Your task »
Reproduce all entries below verbatim. Skip the pictures.

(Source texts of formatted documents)
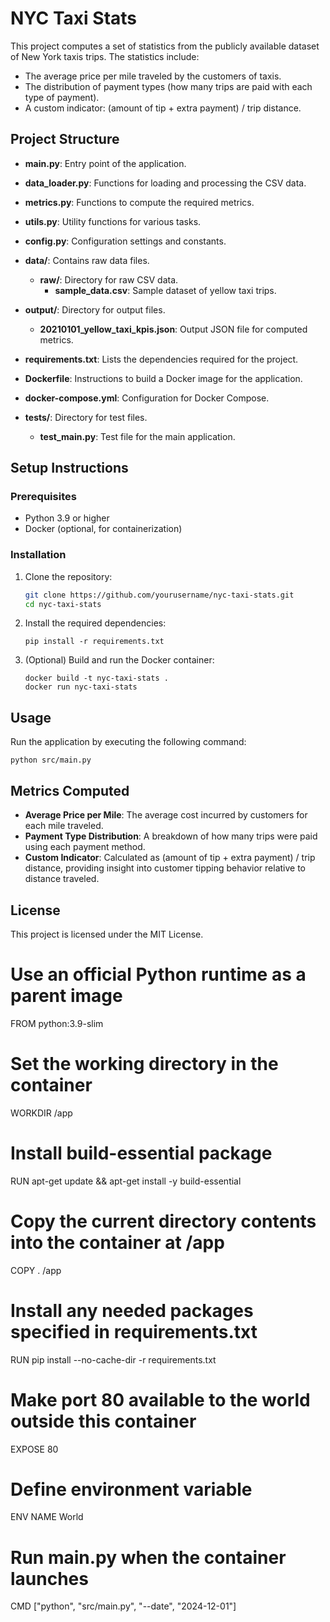 # NYC Taxi Stats

This project computes a set of statistics from the publicly available dataset of New York taxis trips. The statistics include:
- The average price per mile traveled by the customers of taxis.
- The distribution of payment types (how many trips are paid with each type of payment).
- A custom indicator: (amount of tip + extra payment) / trip distance.

## Project Structure

- **main.py**: Entry point of the application.
- **data_loader.py**: Functions for loading and processing the CSV data.
- **metrics.py**: Functions to compute the required metrics.
- **utils.py**: Utility functions for various tasks.
- **config.py**: Configuration settings and constants.

- **data/**: Contains raw data files.
  - **raw/**: Directory for raw CSV data.
    - **sample_data.csv**: Sample dataset of yellow taxi trips.

- **output/**: Directory for output files.
  - **20210101_yellow_taxi_kpis.json**: Output JSON file for computed metrics.

- **requirements.txt**: Lists the dependencies required for the project.

- **Dockerfile**: Instructions to build a Docker image for the application.

- **docker-compose.yml**: Configuration for Docker Compose.

- **tests/**: Directory for test files.
  - **test_main.py**: Test file for the main application.

## Setup Instructions

### Prerequisites

- Python 3.9 or higher
- Docker (optional, for containerization)

### Installation

1. Clone the repository:
   ```sh
   git clone https://github.com/yourusername/nyc-taxi-stats.git
   cd nyc-taxi-stats
   ```

2. Install the required dependencies:
   ```
   pip install -r requirements.txt
   ```

3. (Optional) Build and run the Docker container:
   ```
   docker build -t nyc-taxi-stats .
   docker run nyc-taxi-stats
   ```

## Usage

Run the application by executing the following command:
```
python src/main.py
```

## Metrics Computed

- **Average Price per Mile**: The average cost incurred by customers for each mile traveled.
- **Payment Type Distribution**: A breakdown of how many trips were paid using each payment method.
- **Custom Indicator**: Calculated as (amount of tip + extra payment) / trip distance, providing insight into customer tipping behavior relative to distance traveled.

## License

This project is licensed under the MIT License.

# Use an official Python runtime as a parent image
FROM python:3.9-slim

# Set the working directory in the container
WORKDIR /app

# Install build-essential package
RUN apt-get update && apt-get install -y build-essential

# Copy the current directory contents into the container at /app
COPY . /app

# Install any needed packages specified in requirements.txt
RUN pip install --no-cache-dir -r requirements.txt

# Make port 80 available to the world outside this container
EXPOSE 80

# Define environment variable
ENV NAME World

# Run main.py when the container launches
CMD ["python", "src/main.py", "--date", "2024-12-01"]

Exercise solution »
 # NYC Taxi Stats

This project computes a set of statistics from the publicly available dataset of New York taxis trips. The statistics include:
- The average price per mile traveled by the customers of taxis.
- The distribution of payment types (how many trips are paid with each type of payment).
- A custom indicator: (amount of tip + extra payment) / trip distance.

## Project Structure

- **main.py**: Entry point of the application.
- **data_loader.py**: Functions for loading and processing the CSV data.
- **metrics.py**: Functions to compute the required metrics.
- **utils.py**: Utility functions for various tasks.
- **config.py**: Configuration settings and constants.

- **data/**: Contains raw data files.
  - **raw/**: Directory for raw CSV data.
    - **sample_data.csv**: Sample dataset of yellow taxi trips.

- **output/**: Directory for output files.
  - **20210101_yellow_taxi_kpis.json**: Output JSON file for computed metrics.

- **requirements.txt**: Lists the dependencies required for the project.

- **Dockerfile**: Instructions to build a Docker image for the application.

- **docker-compose.yml**: Configuration for Docker Compose.

- **tests/**: Directory for test files.
  - **test_main.py**: Test file for the main application.

## Setup Instructions

### Prerequisites

- Python 3.9 or higher
- Docker (optional, for containerization)

### Installation

1. Clone the repository:
   ```sh
   git clone https://github.com/yourusername/nyc-taxi-stats.git
   cd nyc-taxi-stats
   ```

2. Install the required dependencies:
   ```
   pip install -r requirements.txt
   ```

3. (Optional) Build and run the Docker container:
   ```
   docker build -t nyc-taxi-stats .
   docker run nyc-taxi-stats
   ```

## Usage

Run the application by executing the following command:
```
python src/main.py
```

## Metrics Computed

- **Average Price per Mile**: The average cost incurred by customers for each mile traveled.
- **Payment Type Distribution**: A breakdown of how many trips were paid using each payment method.
- **Custom Indicator**: Calculated as (amount of tip + extra payment) / trip distance, providing insight into customer tipping behavior relative to distance traveled.

## License

This project is licensed under the MIT License.

# Use an official Python runtime as a parent image
FROM python:3.9-slim

# Set the working directory in the container
WORKDIR /app

# Install build-essential package
RUN apt-get update && apt-get install -y build-essential

# Copy the current directory contents into the container at /app
COPY . /app

# Install any needed packages specified in requirements.txt
RUN pip install --no-cache-dir -r requirements.txt

# Make port 80 available to the world outside this container
EXPOSE 80

# Define environment variable
ENV NAME World

# Run main.py when the container launches
CMD ["python", "src/main.py", "--date", "2024-12-01"]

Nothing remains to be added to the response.